Liquid or water-soluble all-purpose plant food, diluted to half strength, should be fed to asparagus fern. During the summer, weekly feedings may be required; otherwise, feed the plant once a month.
Asparagus Fern Types
- 'Myeri', also known as foxtail asparagus, has dense foliage on upright stems.
- 'Sprengeri': This variety has long stems and a full, almost fluffy form, and is also known as an asparagus emerald fern.
- 'Sprengeri Compacta': a dwarf variety with the same characteristics as its namesake.
- 'Nana' is another compact variety with bright green foliage.
Because asparagus fern grows quickly, you may want to trim yours to keep it tidy. On the other hand, if you want it to look wild and shaggy, that's fine. To shape your plant, use clean garden shears or sharp scissors.
Asparagus Fern Propagation
While the seeds found in the berries can be planted to propagate this plant, the easier and faster method is to dig up and divide the tuberous roots.
Dig up the entire plant in the spring and divide it into sections, each containing a portion of the root and growing shoots. Replant the pieces in their pots or their gardens. Keep the plant in the shade until new growth appears.
Growing Asparagus Ferns From Seed
The seeds of asparagus ferns come from their berries. Soak seeds overnight before planting. Then, indoors, start seedlings by planting them 1/4 inch deep in pots or trays. The temperature of the soil should be between 70 and 80 degrees Fahrenheit. It should take four to eight weeks for the seeds to germinate.
Asparagus Fern Potting and Repotting
Plant asparagus ferns in loose, well-drained potting soil in pots or containers. Plant it in slightly acidic, rich, well-drained soil outside. It tolerates less-than-ideal soil conditions in general. Asparagus ferns tolerate being slightly pot-bound for up to two years before requiring repotting.
Divide the plant into large clumps for the most successful repotting, and be sure to take multiple underground roots when dividing. To maintain the tight growth habit, divide the plants into similar-sized pots. Asparagus ferns do not require large pots because they spread slowly indoors.

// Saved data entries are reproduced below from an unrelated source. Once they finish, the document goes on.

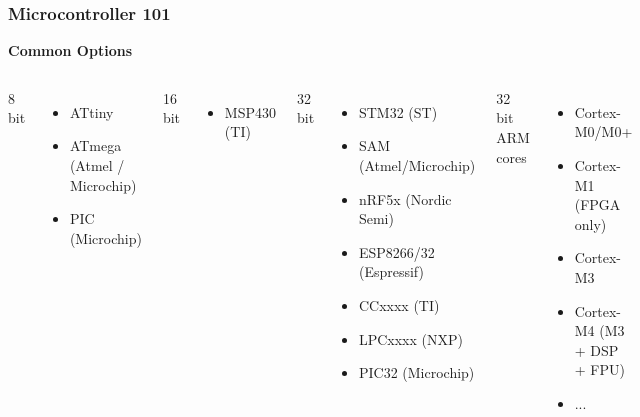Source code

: \documentclass[t]{beamer}
\begin{document}
\begin{frame}[t]
\frametitle{Microcontroller 101}

\textbf{Common Options} 

\begin{columns}
	8 bit
	\begin{itemize}
		\item ATtiny
		\item ATmega \\(Atmel / \\Microchip)
		\item PIC \\(Microchip)
	\end{itemize}

	16 bit
	\begin{itemize}
		\item MSP430 (TI)
	\end{itemize}
	
	
	32 bit
	\begin{itemize}
		\item STM32 (ST)
		\item SAM (Atmel/Microchip)
		\item nRF5x (Nordic Semi)
		\item ESP8266/32 (Espressif)
		\item CCxxxx (TI)
		\item LPCxxxx (NXP)
		\item PIC32 (Microchip)
	\end{itemize}

	32 bit ARM cores
	\begin{itemize}
		\item Cortex-M0/M0+
		\item Cortex-M1 (FPGA only)
		\item Cortex-M3
		\item Cortex-M4 (M3 + DSP + FPU)
		\item ...
		
	\end{itemize}
	
\end{columns}

\end{frame}

\end{document}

Bring your asparagus ferns inside (if they aren't already) if the temperature outside drops below 55 degrees Fahrenheit. Keep them away from draughts and radiators and in bright light. Overwatering can result in root problems.
Common Plant Pests and Diseases
Spider mites, aphids, and mealybugs like to hang out in the leaves of this plant; use insecticidal soap to get rid of them. Root rot can be caused by excessively wet conditions.

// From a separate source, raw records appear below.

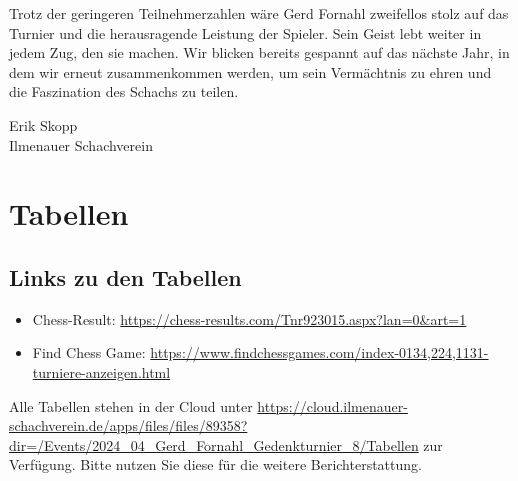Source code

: \documentclass[a4paper,ngerman]{tui-algo-seminar}
\begin{document}
Trotz der geringeren Teilnehmerzahlen wäre Gerd Fornahl zweifellos stolz auf das Turnier und die herausragende Leistung der Spieler. Sein Geist lebt weiter in jedem Zug, den sie machen. Wir blicken bereits gespannt auf das nächste Jahr, in dem wir erneut zusammenkommen werden, um sein Vermächtnis zu ehren und die Faszination des Schachs zu teilen.\vspace{1cm}

Erik Skopp\\
Ilmenauer Schachverein

\clearpage
\section{Tabellen}
\subsection{Links zu den Tabellen}
\begin{itemize}
    \item Chess-Result: \url{https://chess-results.com/Tnr923015.aspx?lan=0&art=1}
    \item Find Chess Game: \url{https://www.findchessgames.com/index-0134,224,1131-turniere-anzeigen.html}
\end{itemize}


Alle Tabellen stehen in der Cloud unter \url{https://cloud.ilmenauer-schachverein.de/apps/files/files/89358?dir=/Events/2024_04_Gerd_Fornahl_Gedenkturnier_8/Tabellen} zur Verfügung. Bitte nutzen Sie diese für die weitere Berichterstattung. 
\end{document}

Asparagus Fern's Most Common Issues
While asparagus fern is pretty easy to cultivate, it does have a few difficulties that can be quickly resolved if you know what you're looking for.
- Yellow leaves
If your asparagus fern has pests like spider mites or mealybugs, or if it doesn't get enough humidity, the leaves will turn yellow. Remove the pests and mist your plant to see if the problem goes away. If this plant is over-fertilized (the cure is to fertilize less frequently), or if it receives too much or too little light, its leaves may become yellow.
- Leaves of Brown Color
It's possible that you've drowned your asparagus fern if it's turning brown and appears to be drying out. Remove the dark, dry portions and water more frequently.